Leadership for MillerCoors
Miller and Coors executives will split voting power equally in the new venture, with SABMiller getting a 58% financial stake in the entity. Pete Coors, vice chairman of Molson Coors, will serve as chairman of MillerCoors. Graham Mackay, SABMiller CEO, will serve as vice chairman of MillerCoors. Leo Kiely, current CEO of Molson Coors, will be the CEO of the joint venture, and Tom Long, current CEO of Miller, will be appointed president and chief commercial officer.

Shares of Molson-Coors shot up 11% in early-morning trading in New York, while SABMiller shares rose 3% in London. A-B shares declined slightly this morning.

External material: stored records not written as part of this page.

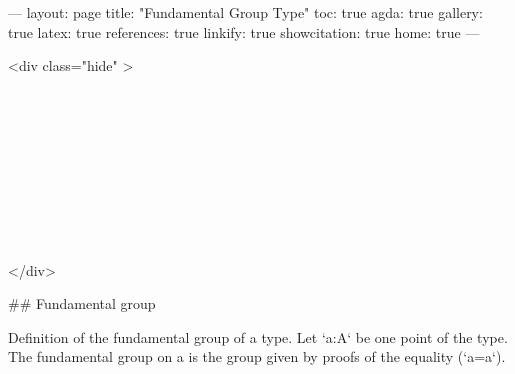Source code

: ---
layout: page
title: "Fundamental Group Type"
toc: true
agda: true
gallery: true
latex: true
references: true
linkify: true
showcitation: true
home: true
---


<div class="hide" >
\begin{code}%
\>[0]\AgdaSymbol{\{-\#}\AgdaSpace{}%
\AgdaSpace{}%
\AgdaSpace{}%
\AgdaSymbol{\#-\}}\<%
\\
\>[0]\AgdaSpace{}%
\AgdaSpace{}%
\<%
\\
\>[0]\AgdaSpace{}%
\AgdaSpace{}%
\<%
\\
%
\\[\AgdaEmptyExtraSkip]%
\>[0]\AgdaSpace{}%
\AgdaSpace{}%
\<%
\\
\>[0]\AgdaSpace{}%
\AgdaSpace{}%
\<%
\\
\>[0]\AgdaSpace{}%
\AgdaSpace{}%
\<%
\\
\>[0]\AgdaSpace{}%
\AgdaSpace{}%
\<%
\\
\>[0]\AgdaSpace{}%
\AgdaSpace{}%
\<%
\end{code}
</div>

## Fundamental group

Definition of the fundamental group of a type.
Let `a:A` be one point of the type. The fundamental group on a is the
group given by proofs of the equality (`a=a`).

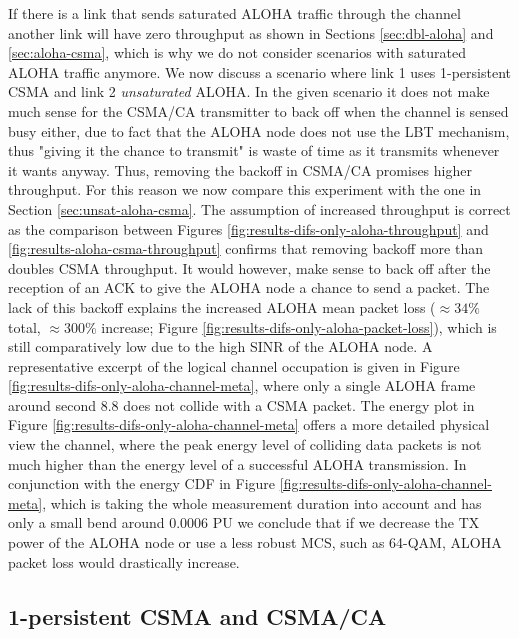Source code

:If there is a link that sends saturated ALOHA traffic through the channel another link will have zero throughput as shown in Sections \ref{sec:dbl-aloha} and \ref{sec:aloha-csma}, which is why we do not consider scenarios with saturated ALOHA traffic anymore. We now discuss a scenario where link 1 uses 1-persistent CSMA and link 2 \emph{unsaturated} ALOHA. In the given scenario it does not make much sense for the CSMA/CA transmitter to back off when the channel is sensed busy either, due to fact that the ALOHA node does not use the LBT mechanism, thus "giving it the chance to transmit" is waste of time as it transmits whenever it wants anyway. Thus, removing the backoff in CSMA/CA promises higher throughput. For this reason we now compare this experiment with the one in Section \ref{sec:unsat-aloha-csma}. The assumption of increased throughput is correct as the comparison between Figures \ref{fig:results-difs-only-aloha-throughput} and \ref{fig:results-aloha-csma-throughput} confirms that removing backoff more than doubles CSMA throughput. It would however, make sense to back off after the reception of an ACK to give the ALOHA node a chance to send a packet. The lack of this backoff explains the increased ALOHA mean packet loss ($\approx 34\%$ total, $\approx 300\%$ increase;  Figure \ref{fig:results-difs-only-aloha-packet-loss}), which is still comparatively low due to the high SINR of the ALOHA node. A representative excerpt of the logical channel occupation is given in Figure \ref{fig:results-difs-only-aloha-channel-meta}, where only a single ALOHA frame around second 8.8 does not collide with a CSMA packet. The energy plot in Figure  \ref{fig:results-difs-only-aloha-channel-meta} offers a more detailed physical view the channel, where the peak energy level of colliding data packets is not much higher than the energy level of a successful ALOHA transmission. In conjunction with the energy CDF in Figure \ref{fig:results-difs-only-aloha-channel-meta}, which is taking the whole measurement duration into account and has only a small bend around 0.0006 PU we conclude that if we decrease the TX power of the ALOHA node or use a less robust MCS, such as 64-QAM, ALOHA packet loss would drastically increase. 

\clearpage

\subsection{1-persistent CSMA and CSMA/CA}

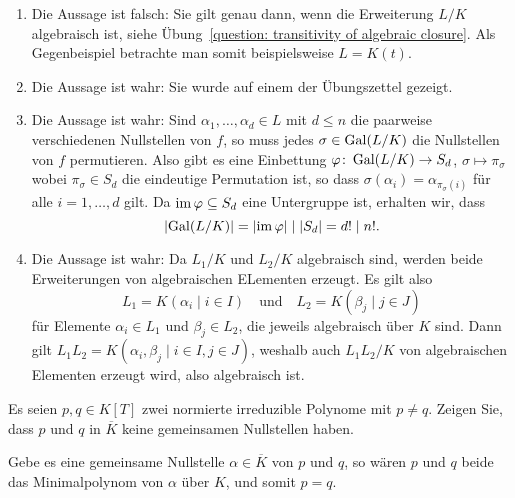 \begin{solution}
\begin{enumerate}
    \item
      Die Aussage ist falsch:
      Sie gilt genau dann, wenn die Erweiterung $L/K$ algebraisch ist, siehe Übung~\ref{question: transitivity of algebraic closure}.
      Als Gegenbeispiel betrachte man somit beispielsweise $L = K(t)$.
      
    \item
      Die Aussage ist wahr:
      Sie wurde auf einem der Übungszettel gezeigt.
      
    \item
      Die Aussage ist wahr:
      Sind $\alpha_1, \dotsc, \alpha_d \in L$ mit $d \leq n$ die paarweise verschiedenen Nullstellen von $f$, so muss jedes $\sigma \in \operatorname{Gal}(L/K)$ die Nullstellen von $f$ permutieren.
      Also gibt es eine Einbettung $\varphi \colon \operatorname{Gal}(L/K) \to S_d$, $\sigma \mapsto \pi_\sigma$ wobei $\pi_\sigma \in S_d$ die eindeutige Permutation ist, so dass $\sigma(\alpha_i) = \alpha_{\pi_\sigma(i)}$ für alle $i = 1, \dotsc, d$ gilt.
      Da $\operatorname{im} \varphi \subseteq S_d$ eine Untergruppe ist, erhalten wir, dass
      \[
              |{\operatorname{Gal}(L/K)}|
        =     |{\operatorname{im} \varphi}|
        \mid  |S_d|
        =     d!
        \mid  n!.
      \]
    
    \item
      Die Aussage ist wahr:
      Da $L_1/K$ und $L_2/K$ algebraisch sind, werden beide Erweiterungen von algebraischen ELementen erzeugt.
      Es gilt also
      \[
        L_1 = K(\alpha_i \mid i \in I)
        \quad\text{und}\quad
        L_2 = K(\beta_j \mid j \in J)
      \]
      für Elemente $\alpha_i \in L_1$ und $\beta_j \in L_2$, die jeweils algebraisch über $K$ sind.
      Dann gilt $L_1 L_2 = K(\alpha_i, \beta_j \mid i \in I, j \in J)$, weshalb auch $L_1 L_2/K$ von algebraischen Elementen erzeugt wird, also algebraisch ist.
  \end{enumerate}
\end{solution}


\begin{question}[subtitle = Gemeinsame Nullstellen irreduzibler Polynome]
  Es seien $p, q \in K[T]$ zwei normierte irreduzible Polynome mit $p \neq q$.
  Zeigen Sie, dass $p$ und $q$ in $\overline{K}$ keine gemeinsamen Nullstellen haben.
\end{question}


\begin{solution}
  Gebe es eine gemeinsame Nullstelle $\alpha \in \overline{K}$ von $p$ und $q$, so wären $p$ und $q$ beide das Minimalpolynom von $\alpha$ über $K$, und somit $p = q$.
\end{solution}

In a statement, Mr. Coors, referring to "profound changes" facing brewers as consumer tastes have shifted to consuming wine and spirits during "traditional beer occasions," said, "Creating a stronger U.S. brewer will help us meet these challenges, compete more effectively and provide U.S. consumers with more choice, greater product availability and increased innovation. The Molson and Coors families are firmly in support of this strategic transaction."

Deal's benefits
Added Miller Brewing CEO Tom Long: "Many important stakeholders will see clear benefits from the new company. Distributors will benefit from a robust brand portfolio, strengthened marketing investments, reduced complexity and costs, and enhanced relationships and coverage with large chain retailers."

Coors' major agencies include Interpublic Group of Cos.' DraftFCB; independent Taxi; and Avenue A/ Razorfish. Miller's major shops include Bartle Bogle Hegarty, part owned by Publicis Groupe; WPP Group's Y&R; and Publicis' Saatchi & Saatchi, Starcom and Arc Worldwide.